▶ **Exercise details**
Starting at the top of the records, output every line through the one that contains "The bug/feature can", keeping each exactly as it appears.

▶ **Collected data**
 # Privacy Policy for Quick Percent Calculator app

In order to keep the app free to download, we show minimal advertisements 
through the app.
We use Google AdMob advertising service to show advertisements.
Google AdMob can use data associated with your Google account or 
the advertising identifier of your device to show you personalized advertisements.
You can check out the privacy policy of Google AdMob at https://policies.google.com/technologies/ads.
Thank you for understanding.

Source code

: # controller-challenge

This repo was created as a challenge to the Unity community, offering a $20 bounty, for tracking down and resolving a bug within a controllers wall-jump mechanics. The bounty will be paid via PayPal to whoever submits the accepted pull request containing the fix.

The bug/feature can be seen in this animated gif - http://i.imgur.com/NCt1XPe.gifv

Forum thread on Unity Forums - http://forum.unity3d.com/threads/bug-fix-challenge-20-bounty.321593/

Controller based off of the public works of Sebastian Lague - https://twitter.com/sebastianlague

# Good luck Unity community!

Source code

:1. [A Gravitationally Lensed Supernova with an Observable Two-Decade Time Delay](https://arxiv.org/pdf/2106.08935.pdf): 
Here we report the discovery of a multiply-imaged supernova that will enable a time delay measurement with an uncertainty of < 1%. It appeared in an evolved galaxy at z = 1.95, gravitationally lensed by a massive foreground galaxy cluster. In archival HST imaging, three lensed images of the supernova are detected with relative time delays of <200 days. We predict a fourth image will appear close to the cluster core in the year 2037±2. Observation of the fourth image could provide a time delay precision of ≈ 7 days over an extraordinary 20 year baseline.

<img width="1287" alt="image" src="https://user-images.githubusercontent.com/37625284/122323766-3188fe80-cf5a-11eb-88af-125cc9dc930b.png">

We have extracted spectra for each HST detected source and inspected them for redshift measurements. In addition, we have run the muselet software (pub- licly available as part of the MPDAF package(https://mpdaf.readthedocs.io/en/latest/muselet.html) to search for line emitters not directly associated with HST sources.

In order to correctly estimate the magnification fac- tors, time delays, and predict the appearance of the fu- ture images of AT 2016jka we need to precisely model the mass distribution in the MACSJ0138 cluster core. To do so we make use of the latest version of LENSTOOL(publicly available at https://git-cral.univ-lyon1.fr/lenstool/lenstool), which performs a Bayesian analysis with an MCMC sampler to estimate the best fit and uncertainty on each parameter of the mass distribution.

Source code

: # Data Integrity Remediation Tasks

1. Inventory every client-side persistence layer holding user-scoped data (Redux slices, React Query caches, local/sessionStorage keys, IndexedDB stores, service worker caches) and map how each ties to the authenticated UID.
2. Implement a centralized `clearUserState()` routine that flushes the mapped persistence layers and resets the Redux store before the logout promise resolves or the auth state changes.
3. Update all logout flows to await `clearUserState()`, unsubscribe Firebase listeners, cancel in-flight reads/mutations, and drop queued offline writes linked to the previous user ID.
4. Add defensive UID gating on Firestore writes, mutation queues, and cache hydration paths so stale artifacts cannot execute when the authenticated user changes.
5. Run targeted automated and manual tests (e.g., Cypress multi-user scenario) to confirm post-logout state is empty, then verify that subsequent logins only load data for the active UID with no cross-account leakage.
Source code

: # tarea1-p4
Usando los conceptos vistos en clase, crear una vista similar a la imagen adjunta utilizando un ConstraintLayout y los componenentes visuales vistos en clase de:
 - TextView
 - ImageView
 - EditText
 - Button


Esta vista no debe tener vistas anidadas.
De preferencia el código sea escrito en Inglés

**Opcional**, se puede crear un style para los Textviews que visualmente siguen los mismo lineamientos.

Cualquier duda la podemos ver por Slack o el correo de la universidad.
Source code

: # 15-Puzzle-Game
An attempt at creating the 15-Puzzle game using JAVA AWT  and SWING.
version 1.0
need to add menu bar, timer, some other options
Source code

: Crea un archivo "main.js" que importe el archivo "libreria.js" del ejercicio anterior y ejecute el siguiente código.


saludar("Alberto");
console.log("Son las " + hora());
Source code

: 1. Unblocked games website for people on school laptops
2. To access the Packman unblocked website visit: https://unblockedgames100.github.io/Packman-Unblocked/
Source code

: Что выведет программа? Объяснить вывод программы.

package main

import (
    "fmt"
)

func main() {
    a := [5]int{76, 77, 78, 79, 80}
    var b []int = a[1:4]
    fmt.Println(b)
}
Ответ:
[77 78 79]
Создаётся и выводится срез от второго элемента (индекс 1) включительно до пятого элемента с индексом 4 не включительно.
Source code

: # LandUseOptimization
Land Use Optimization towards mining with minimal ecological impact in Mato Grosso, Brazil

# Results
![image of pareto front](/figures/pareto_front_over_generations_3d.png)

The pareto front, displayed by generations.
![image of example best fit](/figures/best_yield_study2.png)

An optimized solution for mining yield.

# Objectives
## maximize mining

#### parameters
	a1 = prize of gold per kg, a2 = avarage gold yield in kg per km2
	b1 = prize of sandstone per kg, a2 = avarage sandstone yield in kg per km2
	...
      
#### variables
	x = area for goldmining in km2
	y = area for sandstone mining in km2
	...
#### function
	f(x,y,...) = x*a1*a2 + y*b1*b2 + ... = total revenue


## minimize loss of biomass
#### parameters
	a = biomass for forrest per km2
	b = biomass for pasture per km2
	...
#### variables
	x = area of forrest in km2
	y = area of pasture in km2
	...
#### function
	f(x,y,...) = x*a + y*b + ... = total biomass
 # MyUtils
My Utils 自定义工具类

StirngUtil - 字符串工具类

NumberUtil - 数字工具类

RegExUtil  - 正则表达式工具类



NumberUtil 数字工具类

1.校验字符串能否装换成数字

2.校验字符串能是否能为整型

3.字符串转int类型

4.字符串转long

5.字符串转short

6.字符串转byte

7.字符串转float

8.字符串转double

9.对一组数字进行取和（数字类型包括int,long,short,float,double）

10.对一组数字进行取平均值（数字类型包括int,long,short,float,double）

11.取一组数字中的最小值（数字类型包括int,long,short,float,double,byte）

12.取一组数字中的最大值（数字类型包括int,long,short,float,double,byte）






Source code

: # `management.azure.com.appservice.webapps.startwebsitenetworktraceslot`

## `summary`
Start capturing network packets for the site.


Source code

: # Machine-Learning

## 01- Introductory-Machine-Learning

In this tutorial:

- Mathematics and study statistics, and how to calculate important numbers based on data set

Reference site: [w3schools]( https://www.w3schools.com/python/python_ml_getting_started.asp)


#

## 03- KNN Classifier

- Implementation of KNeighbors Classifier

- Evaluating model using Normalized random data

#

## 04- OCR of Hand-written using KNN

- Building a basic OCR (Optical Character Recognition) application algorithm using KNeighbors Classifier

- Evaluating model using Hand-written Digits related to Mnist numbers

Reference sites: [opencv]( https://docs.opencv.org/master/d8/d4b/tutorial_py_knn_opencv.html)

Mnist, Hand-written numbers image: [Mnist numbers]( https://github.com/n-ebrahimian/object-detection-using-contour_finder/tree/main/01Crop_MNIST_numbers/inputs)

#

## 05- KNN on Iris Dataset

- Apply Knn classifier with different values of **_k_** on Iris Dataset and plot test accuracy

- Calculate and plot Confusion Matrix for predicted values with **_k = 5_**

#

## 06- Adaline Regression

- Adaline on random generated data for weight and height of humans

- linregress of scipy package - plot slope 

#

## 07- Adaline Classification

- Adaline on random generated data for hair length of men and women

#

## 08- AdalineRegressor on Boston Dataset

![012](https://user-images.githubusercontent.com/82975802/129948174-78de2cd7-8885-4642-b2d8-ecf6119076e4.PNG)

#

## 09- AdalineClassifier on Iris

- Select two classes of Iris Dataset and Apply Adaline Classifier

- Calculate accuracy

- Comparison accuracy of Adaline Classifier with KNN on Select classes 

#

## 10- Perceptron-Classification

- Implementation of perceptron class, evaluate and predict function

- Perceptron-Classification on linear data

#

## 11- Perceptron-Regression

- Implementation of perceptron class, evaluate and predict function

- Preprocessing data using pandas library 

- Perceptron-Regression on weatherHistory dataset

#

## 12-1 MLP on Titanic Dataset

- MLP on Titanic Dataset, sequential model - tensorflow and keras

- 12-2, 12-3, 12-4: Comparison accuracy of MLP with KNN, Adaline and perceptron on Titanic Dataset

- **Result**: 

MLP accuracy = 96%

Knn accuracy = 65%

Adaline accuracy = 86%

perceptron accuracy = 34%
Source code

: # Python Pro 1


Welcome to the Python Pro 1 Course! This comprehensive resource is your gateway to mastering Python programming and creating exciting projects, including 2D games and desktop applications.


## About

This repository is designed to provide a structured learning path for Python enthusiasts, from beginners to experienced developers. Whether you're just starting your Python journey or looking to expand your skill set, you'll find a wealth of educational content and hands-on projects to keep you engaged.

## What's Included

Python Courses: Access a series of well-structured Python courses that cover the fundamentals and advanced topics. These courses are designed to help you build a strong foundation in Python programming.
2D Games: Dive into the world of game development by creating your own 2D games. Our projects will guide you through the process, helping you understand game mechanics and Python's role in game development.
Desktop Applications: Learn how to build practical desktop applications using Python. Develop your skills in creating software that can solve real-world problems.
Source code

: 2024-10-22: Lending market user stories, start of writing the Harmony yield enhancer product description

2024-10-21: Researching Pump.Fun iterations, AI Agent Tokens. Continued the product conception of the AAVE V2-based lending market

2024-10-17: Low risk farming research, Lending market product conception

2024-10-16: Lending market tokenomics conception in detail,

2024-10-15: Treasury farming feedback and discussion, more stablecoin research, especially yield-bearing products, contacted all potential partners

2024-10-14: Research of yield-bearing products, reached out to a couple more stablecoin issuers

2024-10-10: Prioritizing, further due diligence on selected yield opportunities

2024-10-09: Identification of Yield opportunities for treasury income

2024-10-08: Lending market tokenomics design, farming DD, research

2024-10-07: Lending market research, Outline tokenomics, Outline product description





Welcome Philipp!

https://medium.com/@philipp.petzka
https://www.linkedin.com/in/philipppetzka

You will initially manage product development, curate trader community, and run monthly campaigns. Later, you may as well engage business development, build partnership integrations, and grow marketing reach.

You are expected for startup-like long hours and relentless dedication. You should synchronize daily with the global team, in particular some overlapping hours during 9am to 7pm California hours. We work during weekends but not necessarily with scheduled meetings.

▶ **Finished exercise**
 # Privacy Policy for Quick Percent Calculator app

In order to keep the app free to download, we show minimal advertisements 
through the app.
We use Google AdMob advertising service to show advertisements.
Google AdMob can use data associated with your Google account or 
the advertising identifier of your device to show you personalized advertisements.
You can check out the privacy policy of Google AdMob at https://policies.google.com/technologies/ads.
Thank you for understanding.

Source code

: # controller-challenge

This repo was created as a challenge to the Unity community, offering a $20 bounty, for tracking down and resolving a bug within a controllers wall-jump mechanics. The bounty will be paid via PayPal to whoever submits the accepted pull request containing the fix.

The bug/feature can be seen in this animated gif - http://i.imgur.com/NCt1XPe.gifv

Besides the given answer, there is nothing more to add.